Mis à jour 19/07/2018 à 20:10 GMT+2

TOUR DE FRANCE - Au lendemain de sa victoire et de sa prise de pouvoir à La Rosière, Geraint Thomas a crédibilisé son maillot jaune jeudi en s'imposant à l'Alpe d'Huez. Avec désormais plus d'une minute trente d'avance sur Chris Froome, il va devenir de plus en plus compliqué chez Sky de considérer le Gallois comme un équipier parmi d'autres.

Geraint Thomas et Chris Froome (Sky)

Crédit: AFP

"Si Thomas tient la distance à l'Alpe, gare au mal de crâne pour Brailsford...", avais-je écrit mercredi soir dans notre débat du jour. Nous y voilà. Non seulement Geraint Thomas a tenu la distance jeudi à l'Alpe d'Huez, mais il a gagné. Bonifications comprises, il a repris 14 secondes supplémentaires à Chris Froome. A la sortie des Alpes, à neuf étapes de la fin de ce Tour, le voilà donc avec une minute et trente-neuf secondes d'avance sur son "leader", terme qui nécessite plus que jamais des guillemets.
C'est une drôle de situation dans laquelle se retrouver le Team Sky. Elle est enviable. La formation britannique dispose des deux coureurs les plus impressionnants et, malgré Tom Dumoulin, il parait difficile d'imaginer, sauf circonstances particulières, que la victoire finale puisse lui échapper à Paris. Mais si l'abondance de biens ne nuit pas, elle peut compliquer la vie. Ces dernières années tout était limpide chez Sky. C'était tout pour Froome. Jamais la moindre ambiguïté n'avait percé, parce que, intrinsèquement, personne n'arrivait à la cheville du leader.
Cette fois, Sky se retrouve dans une situation comparable à celle de 2012, quand Bradley Wiggins était programmé pour s'imposer, et que Chris Froome avait pointé le nez avec une telle impression de facilité que l'on avait pu se demander si le vainqueur du Tour était vraiment le coureur le plus fort de son équipe.

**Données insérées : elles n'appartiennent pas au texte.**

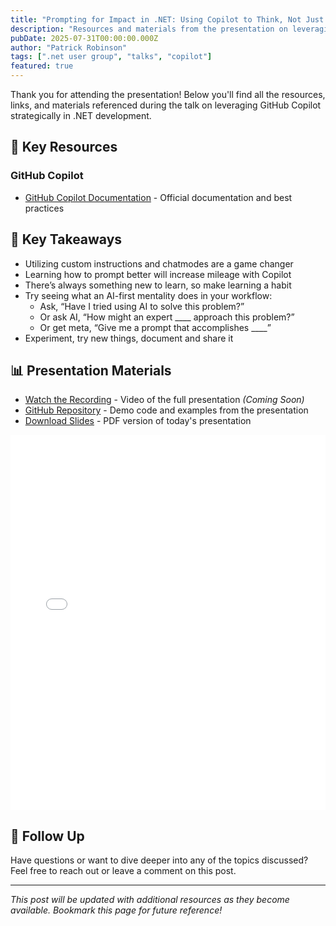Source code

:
 ```yaml
---
title: "Prompting for Impact in .NET: Using Copilot to Think, Not Just Code"
description: "Resources and materials from the presentation on leveraging GitHub Copilot effectively in .NET development - moving beyond basic code generation to strategic thinking."
pubDate: 2025-07-31T00:00:00.000Z
author: "Patrick Robinson"
tags: [".net user group", "talks", "copilot"]
featured: true
---
```



Thank you for attending the presentation! Below you'll find all the resources, links, and materials referenced during the talk on leveraging GitHub Copilot strategically in .NET development.

## 📖 Key Resources

### GitHub Copilot

- [GitHub Copilot Documentation](https://docs.github.com/en/copilot) - Official documentation and best practices


## 🎯 Key Takeaways

- Utilizing custom instructions and chatmodes are a game changer
- Learning how to prompt better will increase mileage with Copilot
- There’s always something new to learn, so make learning a habit
- Try seeing what an AI-first mentality does in your workflow:
  - Ask, “Have I tried using AI to solve this problem?”
  - Or ask AI, “How might an expert ____ approach this problem?”
  - Or get meta, “Give me a prompt that accomplishes ____”
- Experiment, try new things, document and share it


## 📊 Presentation Materials

- [Watch the Recording](#) - Video of the full presentation *(Coming Soon)*
- [GitHub Repository](https://github.com/patrob/prompting-for-impact-dotnet-demo) - Demo code and examples from the presentation
- [Download Slides](/slides/Prompting%20for%20Impact%20in%20.NET.pdf) - PDF version of today's presentation

<iframe
  src="/slides/Prompting%20for%20Impact%20in%20.NET.pdf"
  width="100%"
  height="600px"
  style="border: none;"
>
</iframe>


## 📧 Follow Up

Have questions or want to dive deeper into any of the topics discussed? Feel free to reach out or leave a comment on this post.

---

*This post will be updated with additional resources as they become available. Bookmark this page for future reference!*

Mais il y avait une différence de taille : jamais, au cours de ce Tour 2012, Froome n'a eu le maillot jaune. Il n'a pas été devant Wiggins au classement général passée la mi-Tour. Intérieurement, il avait pu être frustré de ne pouvoir abattre sa carte selon son désir, il y avait eu des tensions, mais Dave Brailsford avait pu tenir ses hommes et freiner les ambitions de Froome parce que la hiérarchie interne à l'équipe est en permanence restée en corrélation avec celle du général.
Ce n'est cette fois pas le cas. Le discours officiel est toujours clair et net : un seul leader, Chris Froome. Geraint Thomas ne dit d'ailleurs pas autre chose. Il l'a dit à La Rosière mercredi, il l'a martelé jeudi à l'Alpe d'Huez. "Frommey is still our man". Froomey est toujours notre homme. Le Gallois dit ce qu'il faut, choisit soigneusement ses mots. La Sky est aussi habile en contrôle de sa parole une fois l'étape finie que pour verrouiller la course durant l'étape.

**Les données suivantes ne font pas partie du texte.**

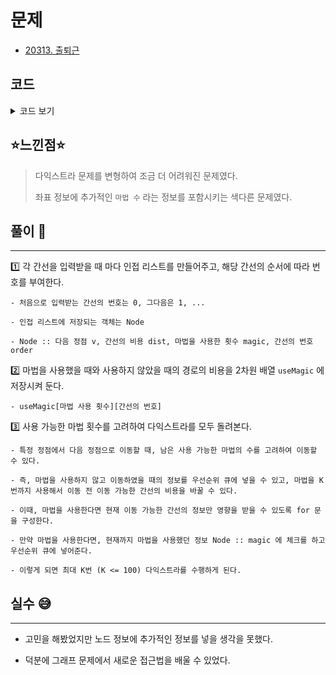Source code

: # 문제
- [20313. 출퇴근](https://www.acmicpc.net/problem/20313)

## 코드

<details><summary> 코드 보기 </summary>

``` java
import java.io.BufferedReader;
import java.io.IOException;
import java.io.InputStreamReader;
import java.util.ArrayList;
import java.util.Arrays;
import java.util.Comparator;
import java.util.List;
import java.util.PriorityQueue;
import java.util.StringTokenizer;

public class Q20313 {
    static int n, m, a, b, k, useMagic[][];
    static long dist[][];
    static List<Node> adj[];
    public static void main(String[] args) throws IOException {
        init();
        System.out.println(solution());
    }

    private static long solution() {
        PriorityQueue<Node> pq = new PriorityQueue<>(Comparator.comparingLong(Node::getDist));
        pq.add(new Node(a, 0, 0, 0));
        dist[a][0] = 0;
        while (!pq.isEmpty()) {
            Node cur = pq.poll();
            int v = cur.v, magic = cur.magic, o = cur.order;
            long d = cur.dist;
            if(v == b) return d;
            if(dist[v][magic] < d) continue;

            for (Node node : adj[v]) {
                for (int mg = magic; mg <= k; mg++) {
                    if(dist[node.v][mg] > d + useMagic[mg][node.order]){
                        dist[node.v][mg] = d + useMagic[mg][node.order];
                        pq.add(new Node(node.v, d + useMagic[mg][node.order], mg, o));
                    }
                }
            }
        }
        return -1;
    }

    private static void init() throws IOException {
        BufferedReader br = new BufferedReader(new InputStreamReader(System.in));
        StringTokenizer st = new StringTokenizer(br.readLine());
        n = stoi(st.nextToken());
        m = stoi(st.nextToken());
        a = stoi(st.nextToken());
        b = stoi(st.nextToken());
        adj = new List[n+1];
        for (int i = 0; i < n + 1; i++) {
            adj[i] = new ArrayList<>();
        }
        useMagic = new int[101][2001];
        dist = new long[1001][101];
        for (int i = 0; i < m; i++) {
            st = new StringTokenizer(br.readLine());
            int u = stoi(st.nextToken()), v = stoi(st.nextToken());
            int c = stoi(st.nextToken());
            adj[u].add(new Node(v, c, 0, i));
            adj[v].add(new Node(u, c, 0, i));
            useMagic[0][i] = c; // 마법을 쓰지 않은 상태의 각 간선의 비용
        }
        k = stoi(br.readLine());
        for (long[] d : dist) {
            Arrays.fill(d, Long.MAX_VALUE);
        }
        // 마법을 i 번 썼을 때의 각 간선의 비용 입력
        for (int i = 1; i <= k; i++) {
            useMagic[i] = Arrays.stream(br.readLine().split(" ")).mapToInt(Integer::parseInt).toArray();
        }
    }

    private static int stoi(String str) {
        return Integer.parseInt(str);
    }

    static class Node{
        int v, magic, order;
        long dist;

        public Node(int v, long dist, int magic, int order) {
            this.v = v;
            this.dist = dist;
            this.magic = magic;
            this.order = order;
        }

        public long getDist(){
            return this.dist;
        }
    }
}

```
</details>

## ⭐️느낀점⭐️
> 다익스트라 문제를 변형하여 조금 더 어려워진 문제였다.
> 
> 좌표 정보에 추가적인 `마법 수` 라는 정보를 포함시키는 색다른 문제였다.

## 풀이 📣
<hr/>

1️⃣ 각 간선을 입력받을 때 마다 인접 리스트를 만들어주고, 해당 간선의 순서에 따라 번호를 부여한다.

    - 처음으로 입력받는 간선의 번호는 0, 그다음은 1, ...

    - 인접 리스트에 저장되는 객체는 Node

    - Node :: 다음 정점 v, 간선의 비용 dist, 마법을 사용한 횟수 magic, 간선의 번호 order 


2️⃣ 마법을 사용했을 때와 사용하지 않았을 때의 경로의 비용을 2차원 배열 `useMagic` 에 저장시켜 둔다.

    - useMagic[마법 사용 횟수][간선의 번호]


3️⃣ 사용 가능한 마법 횟수를 고려하여 다익스트라를 모두 돌려본다.

    - 특정 정점에서 다음 정점으로 이동할 때, 남은 사용 가능한 마법의 수를 고려하여 이동할 수 있다.

    - 즉, 마법을 사용하지 않고 이동하였을 때의 정보를 우선순위 큐에 넣을 수 있고, 마법을 K번까지 사용해서 이동 전 이동 가능한 간선의 비용을 바꿀 수 있다.

    - 이때, 마법을 사용한다면 현재 이동 가능한 간선의 정보만 영향을 받을 수 있도록 for 문을 구성한다.

    - 만약 마법을 사용한다면, 현재까지 마법을 사용했던 정보 Node :: magic 에 체크를 하고 우선순위 큐에 넣어준다.

    - 이렇게 되면 최대 K번 (K <= 100) 다익스트라를 수행하게 된다.

## 실수 😅
<hr/>

- 고민을 해봤었지만 노드 정보에 추가적인 정보를 넣을 생각을 못했다. 

- 덕분에 그래프 문제에서 새로운 접근법을 배울 수 있었다.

On ne triomphe pas à l'Alpe d'Huez impunément

Sauf que si Geraint Thomas s'emploie à mettre en scène son absence d'ambition personnelle, celle-ci est en train de s'imposer naturellement sur la route. Il me parait dès lors extrêmement difficile de balayer d'un revers de main, non seulement la situation telle qu'elle est aujourd'hui au classement entre les deux Britanniques, et encore moins ce qui s'est produit jeudi à l'Alpe d'Huez. Ce qui pouvait encore se tenir la veille est devenu caduque avec la victoire de Thomas à l'Alpe d'Huez.
On ne gagne pas une telle étape, sur un tel monument du Tour, après trois ascensions hors catégorie, pour dire sérieusement "gagner le Tour, moi, vous n'y pensez pas, je ne suis qu'un humble serviteur". On ne triomphe pas à l'Alpe d'Huez impunément, encore moins avec le maillot jaune sur le dos ce que, rappelons-le, seul Lance Armstrong avait réussi à faire jusqu'à ce jour. Autant dire que Thomas est officiellement le premier puisque le Texan a été rayé des livres.
Maintenant, il y a deux solutions : Sky peut officialiser le nouveau statut de Thomas en disant, en gros, "que le meilleur gagne". Autant le dire tout de suite, c'est extrêmement peu probable. Ce serait intenable. L'autre consiste à persister dans la doxa énoncée depuis le départ. Sky est et restera l'équipe de Chris Froome. Mais comme l'a dit Thomas mercredi dans sa tirade la plus "rebelle", "je ne perdrais pas du temps exprès". C'est donc à Chris Froome de jouer.
S'il en a les moyens en troisième semaine dans les Pyrénées, le détenteur des trois derniers grands tours devra passer à l'offensive. La voie sera libre. Thomas ne roulera sans doute pas derrière lui. C'est ce qui aurait dû se passer à l'Alpe d'Huez lorsque Froome a tenté de partir en déposant Bardet. Sauf qu'il n'a pas eu les moyens d'accentuer son effort. Et ce n'était peut-être pas ce qu'escomptait la direction du Team Sky.
Geraint Thomas demeure une équation à plusieurs inconnues. A commencer par sa capacité à tenir la distance sur trois semaines. Rien que pour ça, il est légitime que Sky s'arque boute sur sa position initiale. Mais plus le temps va passer, moins le discours sera simple à tenir.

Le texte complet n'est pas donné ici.